I’m not really suggesting a great conspiracy as such. First, it would not be surprising if those most interested in GAFCON had raised a hypothetical possibility with the Archbishop. They could do so entirely without suggesting the divisive agenda that was actually announced. After all, the reference is not to a meeting, but to “plans to hold a pre-Lambeth meeting.”
Second, the quote attributed to the Archbishop is literally true: GAFCON has no “official status as far as the Communion is concerned.” It is a meeting of like-minded folks. Now, it is a meeting of like-minded folks with an agenda that seems explicitly intended to replace the functions of the Anglican Communion Council with a creature of their own. It seems unlikely that most of those involved actually care that the meeting has no “official status.” However, the statement is true as quoted.

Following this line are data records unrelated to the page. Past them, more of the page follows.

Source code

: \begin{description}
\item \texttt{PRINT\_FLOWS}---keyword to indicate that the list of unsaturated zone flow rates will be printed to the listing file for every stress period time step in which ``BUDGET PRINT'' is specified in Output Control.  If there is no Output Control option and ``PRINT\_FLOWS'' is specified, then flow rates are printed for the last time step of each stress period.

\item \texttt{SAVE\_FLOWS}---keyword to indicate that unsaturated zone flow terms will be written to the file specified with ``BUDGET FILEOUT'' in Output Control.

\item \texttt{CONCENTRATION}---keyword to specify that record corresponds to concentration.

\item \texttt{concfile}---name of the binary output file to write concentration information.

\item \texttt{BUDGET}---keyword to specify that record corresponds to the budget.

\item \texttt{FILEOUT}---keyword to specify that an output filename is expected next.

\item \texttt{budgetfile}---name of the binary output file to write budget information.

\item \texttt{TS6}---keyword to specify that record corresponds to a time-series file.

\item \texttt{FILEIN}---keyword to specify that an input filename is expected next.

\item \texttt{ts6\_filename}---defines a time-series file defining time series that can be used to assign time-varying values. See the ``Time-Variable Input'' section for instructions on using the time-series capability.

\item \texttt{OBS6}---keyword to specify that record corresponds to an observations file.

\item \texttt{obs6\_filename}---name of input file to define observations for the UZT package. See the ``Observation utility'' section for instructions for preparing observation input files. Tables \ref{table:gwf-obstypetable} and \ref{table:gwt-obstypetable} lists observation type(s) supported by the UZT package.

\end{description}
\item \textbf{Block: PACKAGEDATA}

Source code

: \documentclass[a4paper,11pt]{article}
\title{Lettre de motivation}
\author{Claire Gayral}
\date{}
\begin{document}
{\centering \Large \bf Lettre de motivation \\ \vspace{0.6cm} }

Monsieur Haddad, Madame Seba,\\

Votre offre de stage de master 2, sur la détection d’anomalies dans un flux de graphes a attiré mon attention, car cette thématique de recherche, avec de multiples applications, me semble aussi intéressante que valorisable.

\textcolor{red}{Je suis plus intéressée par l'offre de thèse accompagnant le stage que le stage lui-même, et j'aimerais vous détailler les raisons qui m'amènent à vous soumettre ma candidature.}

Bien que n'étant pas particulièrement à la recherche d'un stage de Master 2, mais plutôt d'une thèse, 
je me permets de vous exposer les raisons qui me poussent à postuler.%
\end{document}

Third, because we don’t have the question to which this was part of the response, nor even the Archbishop’s full sentence, it is possible that the first clause - that plans "did not signal disloyalty' - is editorializing. Again, I can’t say one way or the other; but neither can I suggest from this that Archbishop Williams knew what would be released to the rest of us on Christmas Day.
However, I think it’s time to ask that question again, next time he gets interviewed. I do wonder what was suggested to him before that December 19 interview. I do wonder what he thinks of GAFCON now that its agenda has been announced, along with comments from at least one primate that he will attend GAFCON and not Lambeth (although from his commitment to the “refusal of the cross” metaphor, I think we can hazard a guess about that last).
Actually, I don’t think we’ll ever really know. I don’t know whether the question would be asked again, or even whether there’d be occasion to ask it. Still, I think it would be awfully interesting to find out. Don’t you?
2 comments:
There has been talk of a "alternate Lambeth" since summer at least. The ABC could have been thinking about the ideas for that.
True enough; and, again, I don't think there's any conspiracy, nor that Canterbury is part of it. On the other hand, I would still like to hear his reaction to the new facts; but I don't expect we will.